Linda Pugsley said she will be carrying the banner of all who served in the nation’s military while serving as grand marshal in this weekend’s Veterans Day Parade.
But the chaplain/ lieutenant colonel will have a special affinity for Vietnam veterans, who she said got a rough homecoming when they returned from the war.
Pugsley, who will also be guest speaker at the memorial service to follow the parade, volunteered for the Vietnam War and served two tours as an Air Force flight nurse. There she treated and helped evacuate the wounded from June 1968 to July 1969, and again in 1972.
Pugsley said the memories of those she cared for will be in her mind during the parade.
“It’s kind of a bittersweet thing,” she said. “My heart’s going to be full.”
Retired Col. Curt Ebitz, member of the Aaron A. Weaver Chapter 776 Military Order of the Purple Heart, met Pugsley earlier this year when she was the keynote speaker at the 12th annual Purple Heart ceremony.
Ebitz said she made a big impression on everyone there and was a natural choice for grand marshal.
“She was such a well-received speaker (that) her name came up right away,” Ebitz said. “She’s a very inspirational speaker. She doesn’t pull any punches. She says what’s on her mind.”
A native of Massachusetts, Pugsley graduated from nursing school in 1966 and was working as an R.N. trauma nurse at Boston City Hospital when she chose to join the U.S. Air Force Reserve. After basic training and flight school, she was ready to go to Vietnam.
There were plenty of nurses and physicians on the ground, she said, but few in the air. She wanted to change that.
“It was extremely intense in the fall of 1969 due to the number of casualties. We were evacuating 10,000 wounded per month,” she said.

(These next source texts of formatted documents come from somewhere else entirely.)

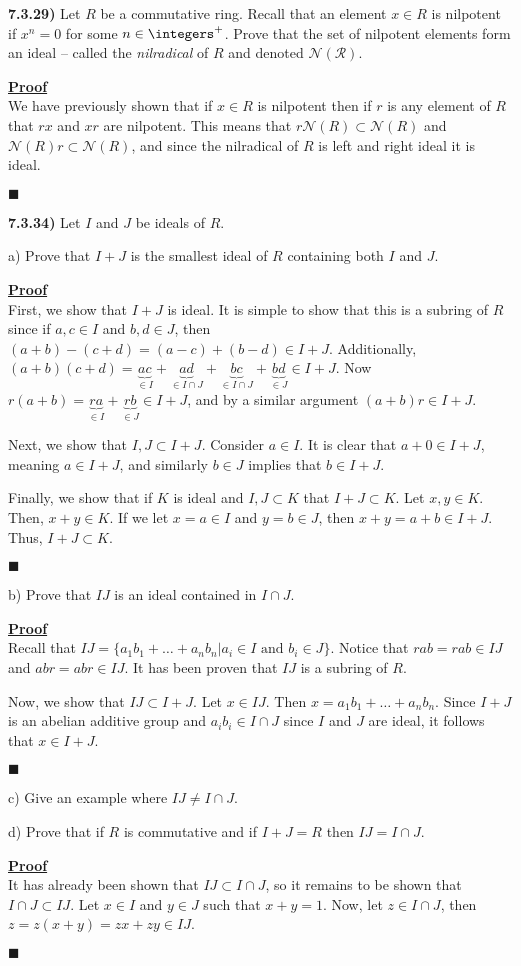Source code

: \documentclass[12pt,a4paper]{article}
\newcommand{\prob}[2]{\textbf{#1)} #2}
\newenvironment{proof}
{
\textbf{\underline{Proof}} \\
}
{
\begin{flushright}
$\blacksquare$
\end{flushright}}
\begin{document}
\prob{7.3.29}{
Let $R$ be a commutative ring. Recall that an element $x \in R$ is nilpotent if $x^{n} = 0$ for some $n \in \integers^{+}$. Prove that the set of nilpotent elements form an ideal -- called the \textit{nilradical} of $R$ and denoted $\mathcal{N(R)}$.
}

\begin{proof}
	We have previously shown that if $x \in R$ is nilpotent then if $r$ is any element of $R$ that $rx$ and $xr$ are nilpotent.
	This means that $r\mathcal{N}(R) \subset \mathcal{N}(R)$ and $\mathcal{N}(R)r \subset \mathcal{N}(R)$, and since the nilradical of $R$ is left and right ideal it is ideal.
\end{proof}

\prob{7.3.34}{Let $I$ and $J$ be ideals of $R$.}

a) Prove that $I+J$ is the smallest ideal of $R$ containing both $I$ and $J$.

\begin{proof}
	First, we show that $I + J$ is ideal.
	It is simple to show that this is a subring of $R$ since if $a,c \in I$ and $b,d \in J$, then $(a+b) - (c+d) = (a-c) + (b-d) \in I + J$.
	Additionally, $(a+b)(c+d) = \underbrace{ac}_{\in I} + \underbrace{ad}_{\in I \cap J} + \underbrace{bc}_{\in I \cap J} + \underbrace{bd}_{\in J} \in I + J$.
	Now $r(a + b) = \underbrace{ra}_{\in I} + \underbrace{rb}_{\in J} \in I + J$, and by a similar argument $(a+b)r \in I + J$.
	
	Next, we show that $I,J \subset I + J$.
	Consider $a \in I$. It is clear that $a + 0 \in I + J$, meaning $a \in I + J$, and similarly $b \in J$ implies that $b \in I + J$.
	
	Finally, we show that if $K$ is ideal and $I,J \subset K$ that $I + J \subset K$. 
	Let $x,y \in K$.
	Then, $x + y \in K$.
	If we let $x = a \in I$ and $y = b \in J$, then $x + y = a + b \in I + J$.
	Thus, $I + J \subset K$.
\end{proof}

b) Prove that $IJ$ is an ideal contained in $I \cap J$.

\begin{proof}
	Recall that $IJ = \{ a_1b_1 + \ldots + a_nb_n | a_i \in I \text{ and } b_i \in J \}$.
	Notice that $rab = rab \in IJ$ and $abr = abr \in IJ$.
	It has been proven that $IJ$ is a subring of $R$.
	
	Now, we show that $IJ \subset I + J$.
	Let $x \in IJ$.
	Then $x = a_1b_1 + \ldots + a_nb_n$.
	Since $I + J$ is an abelian additive group and $a_ib_i \in I \cap J$ since $I$ and $J$ are ideal, it follows that $x \in I + J$.
\end{proof}

c) Give an example where $IJ \ne I \cap J$.

d) Prove that if $R$ is commutative and if $I + J = R$ then $IJ = I \cap J$.

\begin{proof}
	It has already been shown that $IJ \subset I \cap J$, so it remains to be shown that $I \cap J \subset IJ$.
	Let $x \in I$ and $y \in J$ such that $x + y = 1$.
	Now, let $z \in I \cap J$, then $z = z(x + y) = zx + zy \in IJ$.
\end{proof}
\end{document}
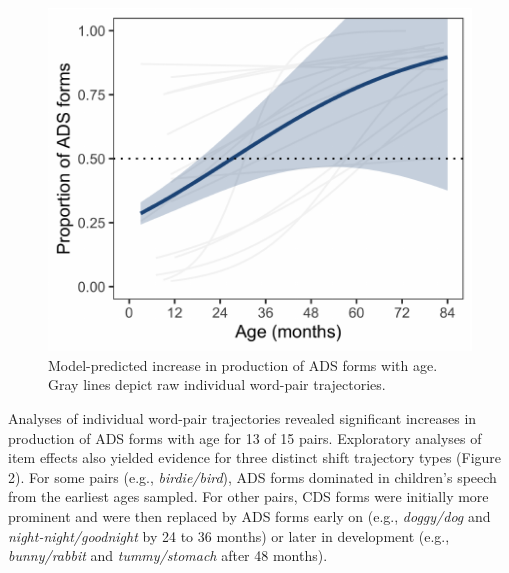 \documentclass[10pt, letterpaper]{article}
\newenvironment{CodeChunk}{}{}
\begin{document}
\begin{CodeChunk}
\begin{figure}[h]

{\centering \includegraphics{figs/shift-timing-fig-1} 

}

\caption[Model-predicted increase in production of ADS forms with age]{Model-predicted increase in production of ADS forms with age. Gray lines depict raw individual word-pair trajectories.}\label{fig:shift-timing-fig}
\end{figure}
\end{CodeChunk}

Analyses of individual word-pair trajectories revealed significant
increases in production of ADS forms with age for 13 of 15 pairs.
Exploratory analyses of item effects also yielded evidence for three
distinct shift trajectory types (Figure 2). For some pairs (e.g.,
\emph{birdie/bird}), ADS forms dominated in children's speech from the
earliest ages sampled. For other pairs, CDS forms were initially more
prominent and were then replaced by ADS forms early on (e.g.,
\emph{doggy/dog} and \emph{night-night/goodnight} by 24 to 36 months) or
later in development (e.g., \emph{bunny/rabbit} and \emph{tummy/stomach}
after 48 months).
\end{document}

Patients were loaded onto C-141 cargo planes and flown for several hours to major care facilities in Japan or the Philippines, Pugsley said. The survival rate for wounded soldiers in Vietnam was only 70 percent.
“Heavy-duty nursing care was required for the trips,” she said. “If they could walk onto the plane they were considered lucky.”

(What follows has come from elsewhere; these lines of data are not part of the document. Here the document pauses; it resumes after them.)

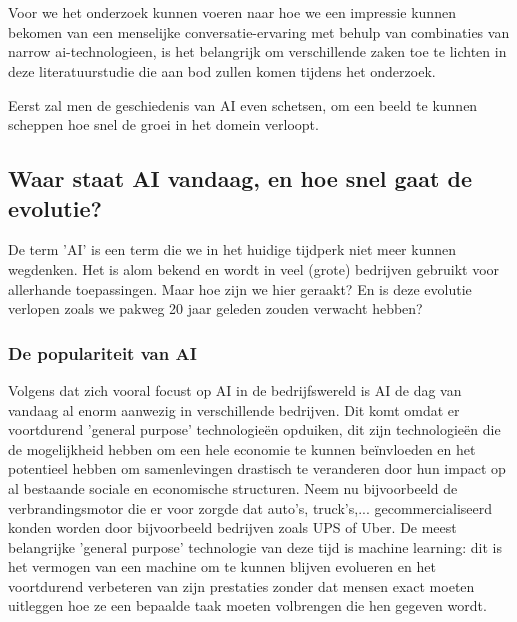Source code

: \chapter{}
\label{ch:literatuurstudie}



Voor we het onderzoek kunnen voeren naar hoe we een impressie kunnen bekomen van een menselijke conversatie-ervaring met behulp van combinaties van narrow ai-technologieen, is het belangrijk om verschillende zaken toe te lichten in deze literatuurstudie die aan bod zullen komen tijdens het onderzoek.

Eerst zal men de geschiedenis van AI even schetsen, om een beeld te kunnen scheppen hoe snel de groei in het domein verloopt.

\section{Waar staat AI vandaag, en hoe snel gaat de evolutie?}
De term 'AI' is een term die we in het huidige tijdperk niet meer kunnen wegdenken. Het is alom bekend en wordt in veel (grote) bedrijven gebruikt voor allerhande toepassingen. Maar hoe zijn we hier geraakt? En is deze evolutie verlopen zoals we pakweg 20 jaar geleden zouden verwacht hebben?

\subsection{De populariteit van AI}
Volgens \cite{brynjolfsson2017artificial} dat zich vooral focust op AI in de bedrijfswereld is AI de dag van vandaag al enorm aanwezig in verschillende bedrijven. Dit komt omdat er voortdurend 'general purpose' technologieën opduiken, dit zijn technologieën die de mogelijkheid hebben om een hele economie te kunnen beïnvloeden en het potentieel hebben om samenlevingen drastisch te veranderen door hun impact op al bestaande sociale en economische structuren. Neem nu bijvoorbeeld de verbrandingsmotor die er voor zorgde dat auto's, truck's,... gecommercialiseerd konden worden door bijvoorbeeld bedrijven zoals UPS of Uber. De meest belangrijke 'general purpose' technologie van deze tijd is machine learning: dit is het vermogen van een machine om te kunnen blijven evolueren en het voortdurend verbeteren van zijn prestaties zonder dat mensen exact moeten uitleggen hoe ze een bepaalde taak moeten volbrengen die hen gegeven wordt. 

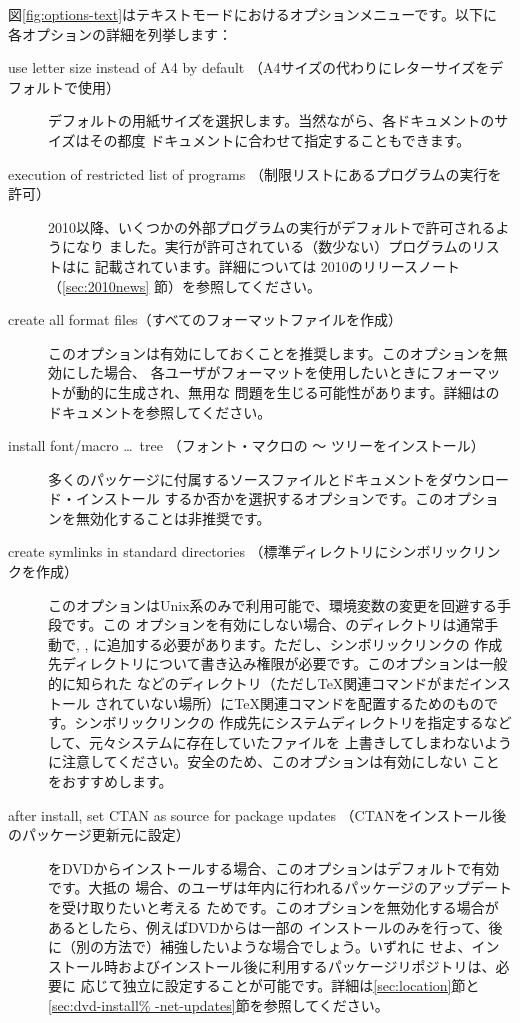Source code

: \documentclass[uplatex,dvipdfmx]{jsarticle}
\begin{document}
図\ref{fig:options-text}はテキストモードにおけるオプションメニューです。以下に
各オプションの詳細を列挙します：
%
\begin{description}
\item[use letter size instead of A4 by default%
（A4サイズの代わりにレターサイズをデフォルトで使用）]
デフォルトの用紙サイズを選択します。当然ながら、各ドキュメントのサイズはその都度
ドキュメントに合わせて指定することもできます。

\item[execution of restricted list of programs%
（制限リストにあるプログラムの実行を許可）]
\TL{} 2010以降、いくつかの外部プログラムの実行がデフォルトで許可されるようになり
ました。実行が許可されている（数少ない）プログラムのリストはに
記載されています。詳細については\TL{} 2010のリリースノート（\ref{sec:2010news}%
節）を参照してください。

\item[create all format files（すべてのフォーマットファイルを作成）]
このオプションは有効にしておくことを推奨します。このオプションを無効にした場合、
各ユーザがフォーマットを使用したいときにフォーマットが動的に生成され、無用な
問題を生じる可能性があります。詳細はのドキュメントを参照してください。

\item[install font/macro \dots\ tree%
（フォント・マクロの 〜 ツリーをインストール）]
多くのパッケージに付属するソースファイルとドキュメントをダウンロード・インストール
するか否かを選択するオプションです。このオプションを無効化することは非推奨です。

\item[create symlinks in standard directories%
（標準ディレクトリにシンボリックリンクを作成）]
このオプションはUnix系のみで利用可能で、環境変数の変更を回避する手段です。この
オプションを有効にしない場合、\TL のディレクトリは通常手動で, , に追加する必要があります。ただし、シンボリックリンクの
作成先ディレクトリについて書き込み権限が必要です。このオプションは一般的に知られた
などのディレクトリ（ただし\TeX 関連コマンドがまだインストール
されていない場所）に\TeX 関連コマンドを配置するためのものです。シンボリックリンクの
作成先にシステムディレクトリを指定するなどして、元々システムに存在していたファイルを
上書きしてしまわないように注意してください。安全のため、このオプションは有効にしない
ことをおすすめします。

\item[after install, set CTAN as source for package updates%
（CTANをインストール後のパッケージ更新元に設定）]
\TL をDVDからインストールする場合、このオプションはデフォルトで有効です。大抵の
場合、\TL のユーザは年内に行われるパッケージのアップデートを受け取りたいと考える
ためです。このオプションを無効化する場合があるとしたら、例えばDVDからは一部の
インストールのみを行って、後に（別の方法で）補強したいような場合でしょう。いずれに
せよ、インストール時およびインストール後に利用するパッケージリポジトリは、必要に
応じて独立に設定することが可能です。詳細は\ref{sec:location}節と\ref{sec:dvd-install%
-net-updates}節を参照してください。
\end{description}
\end{document}
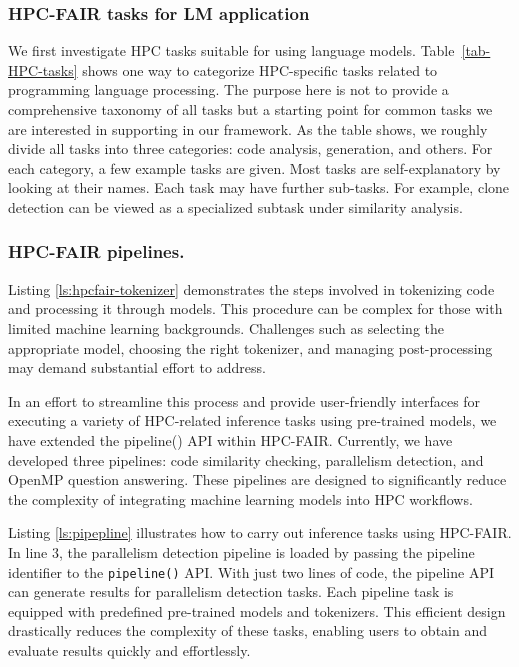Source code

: \subsubsection{HPC-FAIR tasks for LM application}
We first investigate HPC tasks suitable for using language models.
Table~\ref{tab-HPC-tasks} shows one way to categorize HPC-specific tasks related to programming language processing. The purpose here is not to provide a comprehensive taxonomy of all tasks but a starting point for common tasks we are interested in supporting in our framework. As the table shows, we roughly divide all tasks into three categories: code analysis, generation, and others. For each category, a few example tasks are given. Most tasks are self-explanatory by looking at their names. Each task may have further sub-tasks. For example, clone detection can be viewed as a specialized subtask under similarity analysis. 
\subsubsection{HPC-FAIR pipelines.}
Listing \ref{ls:hpcfair-tokenizer} demonstrates the steps involved in tokenizing code and processing it through models. This procedure can be complex for those with limited machine learning backgrounds. Challenges such as selecting the appropriate model, choosing the right tokenizer, and managing post-processing may demand substantial effort to address.

In an effort to streamline this process and provide user-friendly interfaces for executing a variety of HPC-related inference tasks using pre-trained models, we have extended the \face pipeline() API within HPC-FAIR. Currently, we have developed three pipelines: code similarity checking, parallelism detection, and OpenMP question answering. These pipelines are designed to significantly reduce the complexity of integrating machine learning models into HPC workflows.

Listing \ref{ls:pipepline} illustrates how to carry out inference tasks using HPC-FAIR. In line 3, the parallelism detection pipeline is loaded by passing the pipeline identifier to the \texttt{pipeline()} API. 
With just two lines of code, the pipeline API can generate results for parallelism detection tasks. Each pipeline task is equipped with predefined pre-trained models and tokenizers. This efficient design drastically reduces the complexity of these tasks, enabling users to obtain and evaluate results quickly and effortlessly.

Flight nurses would accompany the wounded across the Pacific to the U.S. where they were admitted to hospitals as close to their hometowns as possible, Pugsley said.

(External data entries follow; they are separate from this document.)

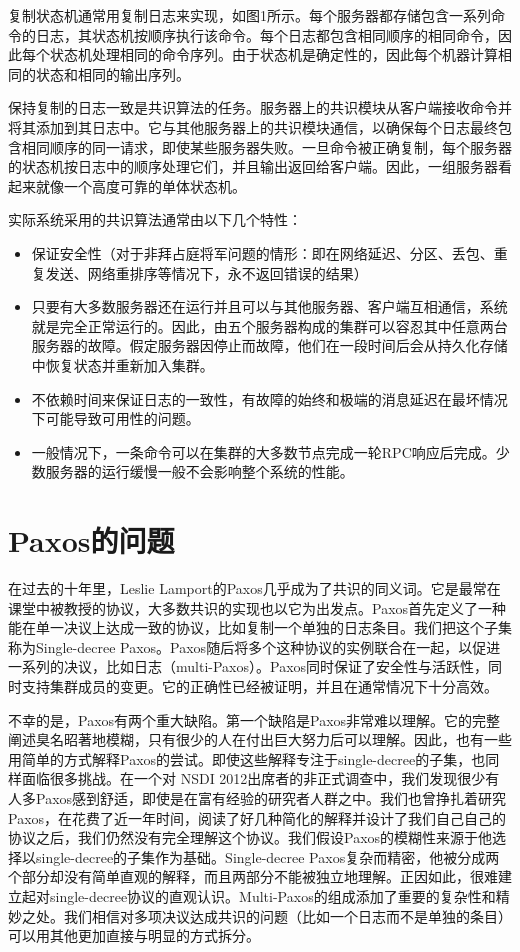 复制状态机通常用复制日志来实现，如图1所示。每个服务器都存储包含一系列命令的日志，其状态机按顺序执行该命令。每个日志都包含相同顺序的相同命令，因此每个状态机处理相同的命令序列。由于状态机是确定性的，因此每个机器计算相同的状态和相同的输出序列。

保持复制的日志一致是共识算法的任务。服务器上的共识模块从客户端接收命令并将其添加到其日志中。它与其他服务器上的共识模块通信，以确保每个日志最终包含相同顺序的同一请求，即使某些服务器失败。一旦命令被正确复制，每个服务器的状态机按日志中的顺序处理它们，并且输出返回给客户端。因此，一组服务器看起来就像一个高度可靠的单体状态机。

实际系统采用的共识算法通常由以下几个特性：

\begin{itemize}
    \item 保证安全性（对于非拜占庭将军问题的情形：即在网络延迟、分区、丢包、重复发送、网络重排序等情况下，永不返回错误的结果）
    \item 只要有大多数服务器还在运行并且可以与其他服务器、客户端互相通信，系统就是完全正常运行的。因此，由五个服务器构成的集群可以容忍其中任意两台服务器的故障。假定服务器因停止而故障，他们在一段时间后会从持久化存储中恢复状态并重新加入集群。
    \item 不依赖时间来保证日志的一致性，有故障的始终和极端的消息延迟在最坏情况下可能导致可用性的问题。
    \item 一般情况下，一条命令可以在集群的大多数节点完成一轮RPC响应后完成。少数服务器的运行缓慢一般不会影响整个系统的性能。
\end{itemize}

\chapter{Paxos的问题}
在过去的十年里，Leslie Lamport的Paxos几乎成为了共识的同义词。它是最常在课堂中被教授的协议，大多数共识的实现也以它为出发点。Paxos首先定义了一种能在单一决议上达成一致的协议，比如复制一个单独的日志条目。我们把这个子集称为Single-decree Paxos。Paxos随后将多个这种协议的实例联合在一起，以促进一系列的决议，比如日志（multi-Paxos）。Paxos同时保证了安全性与活跃性，同时支持集群成员的变更。它的正确性已经被证明，并且在通常情况下十分高效。

不幸的是，Paxos有两个重大缺陷。第一个缺陷是Paxos非常难以理解。它的完整阐述臭名昭著地模糊，只有很少的人在付出巨大努力后可以理解。因此，也有一些用简单的方式解释Paxos的尝试。即使这些解释专注于single-decree的子集，也同样面临很多挑战。在一个对 NSDI 2012出席者的非正式调查中，我们发现很少有人多Paxos感到舒适，即使是在富有经验的研究者人群之中。我们也曾挣扎着研究Paxos，在花费了近一年时间，阅读了好几种简化的解释并设计了我们自己自己的协议之后，我们仍然没有完全理解这个协议。我们假设Paxos的模糊性来源于他选择以single-decree的子集作为基础。Single-decree Paxos复杂而精密，他被分成两个部分却没有简单直观的解释，而且两部分不能被独立地理解。正因如此，很难建立起对single-decree协议的直观认识。Multi-Paxos的组成添加了重要的复杂性和精妙之处。我们相信对多项决议达成共识的问题（比如一个日志而不是单独的条目）可以用其他更加直接与明显的方式拆分。


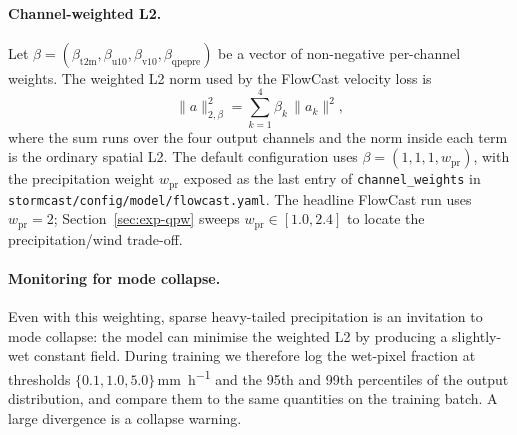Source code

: \paragraph{Channel-weighted L2.} Let $\beta = (\beta_{\text{t2m}}, \beta_{\text{u10}}, \beta_{\text{v10}}, \beta_{\text{qpepre}})$ be a vector of non-negative per-channel weights. The weighted L2 norm used by the FlowCast velocity loss is
\begin{equation}
  \|a\|_{2,\beta}^2 = \sum_{k=1}^{4} \beta_k\,\|a_k\|^2,
\end{equation}
where the sum runs over the four output channels and the norm inside each term is the ordinary spatial L2. The default configuration uses $\beta = (1, 1, 1, w_{\text{pr}})$, with the precipitation weight $w_{\text{pr}}$ exposed as the last entry of \texttt{channel\_weights} in \texttt{stormcast/config/model/flowcast.yaml}. The headline FlowCast run uses $w_{\text{pr}} = 2$; Section~\ref{sec:exp-qpw} sweeps $w_{\text{pr}} \in [1.0, 2.4]$ to locate the precipitation/wind trade-off.

\paragraph{Monitoring for mode collapse.} Even with this weighting, sparse heavy-tailed precipitation is an invitation to mode collapse: the model can minimise the weighted L2 by producing a slightly-wet constant field. During training we therefore log the wet-pixel fraction at thresholds $\{0.1, 1.0, 5.0\}$\,\si{\milli\metre\per\hour} and the 95th and 99th percentiles of the output distribution, and compare them to the same quantities on the training batch. A large divergence is a collapse warning.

“There were just so many wounded and so much work,” she recalled. “We knew their lives would be severely affected but you didn’t have time to mourn or grieve for them. We nurses had to stuff a lot of our feelings just to be able to concentrate on keeping them alive.”
"As the saying goes, ‘Men got Purple Hearts and their nurses got broken hearts,’” she said.
After the war, in 1978, Pugsley resigned her position as a flight nurse with the rank of major to pursue a career in the ministry. In 2003 she was ordained and is currently an associate pastor at Great Hope Christian Fellowship in Tampa, where she lives.
At age 71, Pugsley said, “I feel good and still run marathons.” She also remains a chaplain in the USAF Auxiliary/Civil Air Patrol, and works mostly with veterans in five counties.
“It’s like coming full circle,” she said. “As a young flight nurse I tended to the physical wounds of soldiers. Now, as a chaplain, I tend to the spiritual and emotional wounds of vets.”
There is a bond that forms between those who share the horrific experiences of war, Pugsley said.
“It transcends everything. And it never goes away,” she said.